Mandy Chan's post-secondary plans in the early 1990s consisted of going to Toronto's Ryerson University to study fashion merchandising and design.

“I honestly never grew up thinking I would be doing anything remotely technical,” said the CEO of Vidigami, a photo-sharing website aimed at schools and parents.

After her parents convinced her to study business and communications on the West Coast, she accepted a co-op with former Canadian telecom giant Nortel before co-founding four startups over the next two decades.

There weren't many women in the tech industry when she started. That's changing, but at a snail's pace.

“More women are getting involved now by virtue of the fact technology today is a lot more accessible than it was 20 years ago. It's around us everywhere,” Chan said.
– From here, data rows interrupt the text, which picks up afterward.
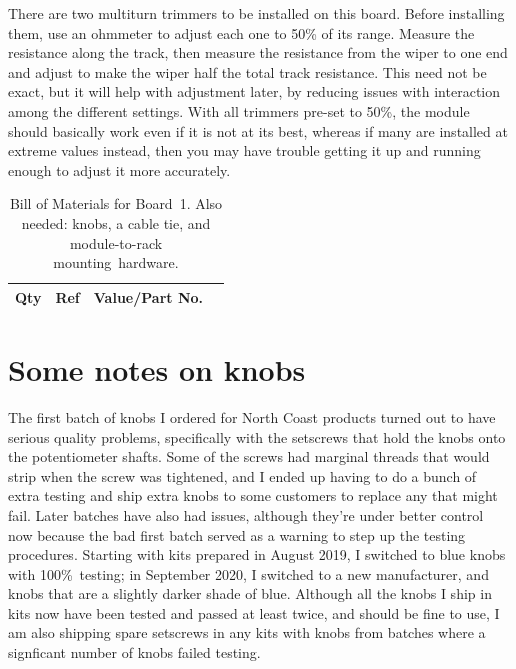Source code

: There are two multiturn trimmers to be installed on this board.  Before
installing them, use an ohmmeter to adjust each one to 50\% of its range. 
Measure the resistance along the track, then measure the resistance from the
wiper to one end and adjust to make the wiper half the total track
resistance.  This need not be exact, but it will help with adjustment later,
by reducing issues with interaction among the different settings.  With all
trimmers pre-set to 50\%, the module should basically work even if it is not
at its best, whereas if many are installed at extreme values instead, then
you may have trouble getting it up and running enough to adjust it more
accurately.

\begin{table}
{\centering
{}
\vspace{\baselineskip}

\begin{tabular}{rp{1in}cp{3in}}
  \textbf{Qty} & \textbf{Ref} & \textbf{Value/Part No.} & \\ \hline

\end{tabular}\par}
\caption{Bill of Materials for Board~1.  Also needed:  knobs, a cable tie,
and module-to-rack mounting~hardware.}\label{tab:b1bom}
\end{table}

\section{Some notes on knobs}

The first batch of knobs I ordered for North Coast products turned out to
have serious quality problems, specifically with the setscrews that hold the
knobs onto the potentiometer shafts.  Some of the screws had marginal
threads that would strip when the screw was tightened, and I ended up having
to do a bunch of extra testing and ship extra knobs to some customers to
replace any that might fail.  Later batches have also had issues, although
they're under better control now because the bad first batch served as a
warning to step up the testing procedures.  Starting with kits prepared in
August 2019, I switched to blue knobs with 100\%\ testing; in September
2020, I switched to a new manufacturer, and knobs that are a slightly darker
shade of blue.  Although all the knobs I ship in kits now have been tested
and passed at least twice, and should be fine to use, I am also shipping
spare setscrews in any kits with knobs from batches where a signficant
number of knobs failed testing.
“I don't know that you need an engineering or computer science degree to be in tech. I think it's a really, really great thing that women aren't fearful and feel like there's a barrier.”

Lawyer Donna Robertson, co-president of Novus Entertainment, said she “backed in” to the tech industry more than a decade ago when the Vancouver-based telecommunications company she now leads needed someone to navigate regulatory practices.

“Very few [women] come in as engineers or techies,” she said.

“There is a big divide in the technical world – and I know it. We all sense it; we all feel it.”

Robertson said learning to “talk the talk” and devoting significant time toward understanding the technology are critical for those in the industry lacking a technical background.

She said it's difficult to pinpoint why there is a gender disparity in the tech sector, especially since so many women are enrolled in other sciences such as medicine.

Women made up 56% of medical students during the 2012-'13 school year, according to an Association of Faculties of Medicine of Canada report.

But data from Ottawa-based Engineers Canada shows only 18% of those enrolled in undergrad engineering programs in 2012 were female. That's a decrease from 2001, when 21% of undergrad engineering students were female.

And B.C. lags behind the rest of the country, as only 15% of undergrad engineering students in 2012 were women.

“I hate to stereotype boys and girls, but definitely there is sort of an inclination that comes about very early in life, and society panders to it,” Robertson said.

“It is cultural. We definitely condition children in certain ways.”

Sandra Wear, CEO of Canadian Women in Technology, is co-organizing the Be Like Ada programming seminar set for July 19 in Vancouver.

The one-day event aims to teach code to 500 female high school students as part of an effort to make 50% of engineering students female and double the number of engineers in Canada.

“This is not a female issue. This is a societal-economical issue,” Wear said.

“We can only make the best products, the best companies, if you've got diverse teams, and that includes gender.”

She said more visible role models need to step forward in the tech sector and show young women it's possible to be successful in an industry dominated by men.

“It's really hard to be what you can't see.”